オンブレ (新潮文庫)エルモア レナード 村上春樹訳
初の村上春樹である。私にとって、と言う意味でだが。
天下の村上春樹。
世代的にも村上春樹はマストの筈だが、私は一度も味わう事の無かった村上春樹作品。
その村上春樹とのファーストコンタクトがエルモア レナードのオンブレである。まあ翻訳者と言う間接的接触なのだが。
ハルキニストなる言葉もあり、ある意味で季語と化す程の天下の村上春樹の第一印象だが。
竹を割った様な性格と言う言葉がある。
後腐れなくスッパっとした真っ直ぐで陰のない様、と言う様な事を表すと思うのだが、そのスッパっと割った竹の中に、良く突かれた餅が入っている、そんな印象が村上春樹だった。
餅の弾力はあるが、味自体は薄味なのだが。
このオンブレを読んでの感想が、村上春樹訳に依るモノなのか原作者エルモア レナードに依るモノなのかは定かではないのだが。
このオンブレなる作品。
ある理由により馬車で旅する数日間に起きる出来事を綴っているのだが、スッパっとしたモノである。
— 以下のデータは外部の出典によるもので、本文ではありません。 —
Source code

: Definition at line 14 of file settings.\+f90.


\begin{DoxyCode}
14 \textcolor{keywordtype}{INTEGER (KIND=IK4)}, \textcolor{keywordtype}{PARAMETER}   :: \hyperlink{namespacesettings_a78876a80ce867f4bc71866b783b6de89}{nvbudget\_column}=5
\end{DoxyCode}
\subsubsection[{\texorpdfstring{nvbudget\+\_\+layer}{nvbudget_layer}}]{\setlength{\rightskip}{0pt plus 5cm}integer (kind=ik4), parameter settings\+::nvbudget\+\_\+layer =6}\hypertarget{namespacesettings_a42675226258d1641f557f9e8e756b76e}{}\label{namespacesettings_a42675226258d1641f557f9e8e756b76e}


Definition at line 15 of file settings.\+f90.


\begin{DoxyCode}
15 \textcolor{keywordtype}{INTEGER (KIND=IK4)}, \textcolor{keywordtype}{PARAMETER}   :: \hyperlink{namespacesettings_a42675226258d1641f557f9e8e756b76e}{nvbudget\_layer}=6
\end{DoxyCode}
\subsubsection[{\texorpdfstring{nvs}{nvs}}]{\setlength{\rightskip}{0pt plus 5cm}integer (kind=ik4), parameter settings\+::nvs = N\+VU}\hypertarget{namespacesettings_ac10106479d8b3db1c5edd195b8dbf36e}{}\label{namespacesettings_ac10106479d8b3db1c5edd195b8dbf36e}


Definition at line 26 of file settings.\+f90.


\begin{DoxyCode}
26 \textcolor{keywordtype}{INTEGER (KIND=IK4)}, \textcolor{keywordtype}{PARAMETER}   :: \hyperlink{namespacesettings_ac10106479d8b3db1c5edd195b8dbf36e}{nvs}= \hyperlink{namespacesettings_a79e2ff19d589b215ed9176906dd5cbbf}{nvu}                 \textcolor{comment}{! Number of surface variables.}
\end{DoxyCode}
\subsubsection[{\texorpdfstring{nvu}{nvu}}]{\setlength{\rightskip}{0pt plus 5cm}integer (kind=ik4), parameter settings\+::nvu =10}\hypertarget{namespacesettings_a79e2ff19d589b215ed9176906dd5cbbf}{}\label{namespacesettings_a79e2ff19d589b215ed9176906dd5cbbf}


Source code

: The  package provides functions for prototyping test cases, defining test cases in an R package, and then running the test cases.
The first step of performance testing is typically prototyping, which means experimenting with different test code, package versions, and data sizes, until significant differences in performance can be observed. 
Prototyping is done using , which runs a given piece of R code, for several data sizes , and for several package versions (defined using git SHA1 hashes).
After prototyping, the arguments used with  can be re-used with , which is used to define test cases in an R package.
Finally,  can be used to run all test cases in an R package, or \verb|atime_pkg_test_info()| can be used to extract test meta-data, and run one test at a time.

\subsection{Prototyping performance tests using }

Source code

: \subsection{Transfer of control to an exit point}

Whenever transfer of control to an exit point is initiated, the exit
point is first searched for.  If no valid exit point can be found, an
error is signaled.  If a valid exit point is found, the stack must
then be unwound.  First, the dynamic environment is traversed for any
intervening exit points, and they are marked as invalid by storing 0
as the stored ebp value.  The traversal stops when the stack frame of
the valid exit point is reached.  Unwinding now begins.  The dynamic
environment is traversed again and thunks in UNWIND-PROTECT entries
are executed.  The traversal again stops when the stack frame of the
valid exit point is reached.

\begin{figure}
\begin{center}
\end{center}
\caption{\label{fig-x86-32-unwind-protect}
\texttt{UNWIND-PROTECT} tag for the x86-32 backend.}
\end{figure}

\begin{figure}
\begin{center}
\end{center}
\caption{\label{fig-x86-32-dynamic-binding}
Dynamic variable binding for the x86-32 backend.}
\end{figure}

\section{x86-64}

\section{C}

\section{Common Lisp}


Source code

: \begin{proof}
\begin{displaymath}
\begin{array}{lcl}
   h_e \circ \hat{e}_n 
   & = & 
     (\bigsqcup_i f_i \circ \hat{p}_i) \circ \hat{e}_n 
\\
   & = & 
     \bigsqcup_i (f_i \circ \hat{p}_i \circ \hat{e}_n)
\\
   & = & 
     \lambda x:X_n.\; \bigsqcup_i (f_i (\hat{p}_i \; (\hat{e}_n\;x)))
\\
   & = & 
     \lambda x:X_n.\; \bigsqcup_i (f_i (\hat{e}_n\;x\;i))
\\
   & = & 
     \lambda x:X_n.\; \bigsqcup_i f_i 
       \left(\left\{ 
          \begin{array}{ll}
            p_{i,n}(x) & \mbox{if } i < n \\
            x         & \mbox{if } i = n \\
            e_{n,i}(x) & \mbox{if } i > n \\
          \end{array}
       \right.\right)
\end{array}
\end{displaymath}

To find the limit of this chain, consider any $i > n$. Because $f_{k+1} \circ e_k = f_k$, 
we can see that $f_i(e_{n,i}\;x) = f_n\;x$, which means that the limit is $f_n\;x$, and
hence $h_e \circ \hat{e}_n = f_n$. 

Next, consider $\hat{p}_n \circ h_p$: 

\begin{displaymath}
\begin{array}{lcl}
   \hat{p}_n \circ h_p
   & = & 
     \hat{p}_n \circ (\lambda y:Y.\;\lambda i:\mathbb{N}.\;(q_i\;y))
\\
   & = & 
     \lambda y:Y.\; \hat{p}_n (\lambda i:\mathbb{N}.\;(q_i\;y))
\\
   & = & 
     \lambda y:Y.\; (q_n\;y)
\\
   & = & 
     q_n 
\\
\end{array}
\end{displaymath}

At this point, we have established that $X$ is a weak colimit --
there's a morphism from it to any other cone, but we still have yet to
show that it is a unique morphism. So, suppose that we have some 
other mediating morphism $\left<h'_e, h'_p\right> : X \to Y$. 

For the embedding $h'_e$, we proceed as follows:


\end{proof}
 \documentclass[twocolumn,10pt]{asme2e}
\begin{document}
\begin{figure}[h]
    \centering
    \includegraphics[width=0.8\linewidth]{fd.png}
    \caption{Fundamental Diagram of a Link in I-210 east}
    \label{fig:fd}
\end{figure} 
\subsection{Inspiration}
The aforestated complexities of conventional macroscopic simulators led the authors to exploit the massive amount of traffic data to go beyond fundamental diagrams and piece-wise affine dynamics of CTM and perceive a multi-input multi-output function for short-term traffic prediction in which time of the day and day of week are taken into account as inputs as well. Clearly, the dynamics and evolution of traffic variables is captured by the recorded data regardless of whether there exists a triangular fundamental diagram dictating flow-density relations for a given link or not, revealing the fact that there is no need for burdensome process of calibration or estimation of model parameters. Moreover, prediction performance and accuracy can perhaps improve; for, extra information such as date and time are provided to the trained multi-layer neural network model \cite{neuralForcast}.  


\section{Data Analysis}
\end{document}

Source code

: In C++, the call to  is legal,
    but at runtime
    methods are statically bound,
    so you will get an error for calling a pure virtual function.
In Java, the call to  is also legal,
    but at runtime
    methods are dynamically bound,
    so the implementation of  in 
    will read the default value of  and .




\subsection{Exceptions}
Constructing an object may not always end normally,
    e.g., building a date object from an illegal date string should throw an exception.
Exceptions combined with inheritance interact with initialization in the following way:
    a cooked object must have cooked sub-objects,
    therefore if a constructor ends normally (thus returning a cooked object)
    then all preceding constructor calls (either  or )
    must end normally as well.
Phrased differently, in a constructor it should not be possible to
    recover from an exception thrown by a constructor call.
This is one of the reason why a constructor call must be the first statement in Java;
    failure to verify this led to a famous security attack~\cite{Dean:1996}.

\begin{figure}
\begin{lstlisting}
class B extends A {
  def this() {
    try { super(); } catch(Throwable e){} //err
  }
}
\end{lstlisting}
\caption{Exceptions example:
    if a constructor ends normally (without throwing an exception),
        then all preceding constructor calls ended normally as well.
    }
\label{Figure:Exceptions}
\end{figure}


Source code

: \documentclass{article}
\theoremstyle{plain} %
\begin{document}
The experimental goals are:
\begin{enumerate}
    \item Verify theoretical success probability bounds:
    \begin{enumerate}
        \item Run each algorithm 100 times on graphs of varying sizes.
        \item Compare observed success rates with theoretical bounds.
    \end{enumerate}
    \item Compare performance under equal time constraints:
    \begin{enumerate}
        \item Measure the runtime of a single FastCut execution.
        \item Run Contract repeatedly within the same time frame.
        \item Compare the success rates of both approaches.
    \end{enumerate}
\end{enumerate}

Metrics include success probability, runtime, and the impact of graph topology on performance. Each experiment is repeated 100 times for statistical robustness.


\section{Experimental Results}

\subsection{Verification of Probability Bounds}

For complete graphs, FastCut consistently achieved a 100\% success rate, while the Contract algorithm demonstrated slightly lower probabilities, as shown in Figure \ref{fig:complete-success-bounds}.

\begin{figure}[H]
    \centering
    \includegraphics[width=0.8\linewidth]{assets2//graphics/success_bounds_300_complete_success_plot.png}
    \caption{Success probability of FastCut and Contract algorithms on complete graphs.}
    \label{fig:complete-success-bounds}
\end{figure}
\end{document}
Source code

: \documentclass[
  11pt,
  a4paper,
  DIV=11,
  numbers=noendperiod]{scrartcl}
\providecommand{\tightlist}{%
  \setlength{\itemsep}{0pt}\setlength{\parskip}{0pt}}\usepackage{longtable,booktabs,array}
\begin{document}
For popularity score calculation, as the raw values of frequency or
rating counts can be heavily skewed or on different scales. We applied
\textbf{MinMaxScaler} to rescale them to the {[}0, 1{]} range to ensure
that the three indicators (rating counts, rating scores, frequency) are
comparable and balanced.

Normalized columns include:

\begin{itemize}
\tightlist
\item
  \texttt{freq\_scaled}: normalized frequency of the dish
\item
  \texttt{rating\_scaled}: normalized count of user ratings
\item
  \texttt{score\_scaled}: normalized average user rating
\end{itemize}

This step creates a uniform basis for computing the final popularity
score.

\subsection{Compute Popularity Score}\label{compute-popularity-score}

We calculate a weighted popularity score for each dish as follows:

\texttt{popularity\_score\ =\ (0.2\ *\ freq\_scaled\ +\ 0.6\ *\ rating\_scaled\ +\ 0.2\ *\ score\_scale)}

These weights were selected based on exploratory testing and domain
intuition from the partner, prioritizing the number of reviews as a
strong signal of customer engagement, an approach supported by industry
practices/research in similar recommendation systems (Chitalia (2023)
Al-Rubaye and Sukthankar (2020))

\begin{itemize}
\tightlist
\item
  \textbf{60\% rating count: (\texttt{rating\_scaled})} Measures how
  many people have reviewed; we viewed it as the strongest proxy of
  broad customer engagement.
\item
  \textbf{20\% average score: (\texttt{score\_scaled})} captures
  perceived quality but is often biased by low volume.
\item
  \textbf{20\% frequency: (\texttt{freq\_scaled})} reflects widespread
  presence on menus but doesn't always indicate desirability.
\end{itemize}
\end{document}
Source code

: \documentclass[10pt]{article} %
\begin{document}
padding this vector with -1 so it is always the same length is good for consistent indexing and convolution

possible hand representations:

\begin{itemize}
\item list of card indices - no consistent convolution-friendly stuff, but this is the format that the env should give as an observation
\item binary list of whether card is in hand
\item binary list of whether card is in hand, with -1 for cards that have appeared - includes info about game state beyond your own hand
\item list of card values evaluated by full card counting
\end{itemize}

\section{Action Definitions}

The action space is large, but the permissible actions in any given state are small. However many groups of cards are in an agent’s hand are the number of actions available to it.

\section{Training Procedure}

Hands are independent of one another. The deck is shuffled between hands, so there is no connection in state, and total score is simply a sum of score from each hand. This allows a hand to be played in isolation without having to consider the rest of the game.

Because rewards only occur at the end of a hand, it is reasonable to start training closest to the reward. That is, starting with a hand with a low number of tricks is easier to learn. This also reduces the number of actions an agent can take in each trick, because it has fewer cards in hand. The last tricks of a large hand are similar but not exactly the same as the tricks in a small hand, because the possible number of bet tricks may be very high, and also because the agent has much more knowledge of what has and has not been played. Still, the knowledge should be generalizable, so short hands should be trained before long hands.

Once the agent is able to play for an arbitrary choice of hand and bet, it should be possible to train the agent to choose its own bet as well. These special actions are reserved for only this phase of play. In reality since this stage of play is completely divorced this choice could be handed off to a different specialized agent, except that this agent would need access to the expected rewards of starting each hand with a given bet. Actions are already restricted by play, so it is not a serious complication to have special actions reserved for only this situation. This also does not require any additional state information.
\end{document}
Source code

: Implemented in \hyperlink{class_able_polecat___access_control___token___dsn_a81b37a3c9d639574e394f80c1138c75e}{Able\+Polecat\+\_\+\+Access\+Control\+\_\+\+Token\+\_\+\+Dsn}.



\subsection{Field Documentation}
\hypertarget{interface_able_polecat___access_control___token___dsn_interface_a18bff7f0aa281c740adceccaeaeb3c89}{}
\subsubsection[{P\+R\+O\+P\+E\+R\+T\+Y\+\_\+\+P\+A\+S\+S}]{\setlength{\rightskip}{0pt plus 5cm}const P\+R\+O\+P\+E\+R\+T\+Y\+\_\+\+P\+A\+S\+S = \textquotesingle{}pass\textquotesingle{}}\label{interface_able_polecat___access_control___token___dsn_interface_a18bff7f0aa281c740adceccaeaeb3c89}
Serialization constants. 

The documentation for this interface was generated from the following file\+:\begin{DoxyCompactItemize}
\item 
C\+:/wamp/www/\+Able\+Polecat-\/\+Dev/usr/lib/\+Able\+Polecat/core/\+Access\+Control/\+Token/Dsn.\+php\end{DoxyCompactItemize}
スッパっとした旅を作者の腕により、味わい深くされた様な、雪見だいふくの様な作品である。ただし、雪見だいふくの方が後味がよいのだが、それはオンブレの後味が悪いと言う事ではなく、そもそもが味わい深くないと言う意味でだが。
ダシは効いているが、味噌の効いてない味噌汁の様な作品だった。
薄味と評価するか、味が無いと評価するかは人それぞれだが、村上春樹と言うダシは良く出ていたと言う意味で。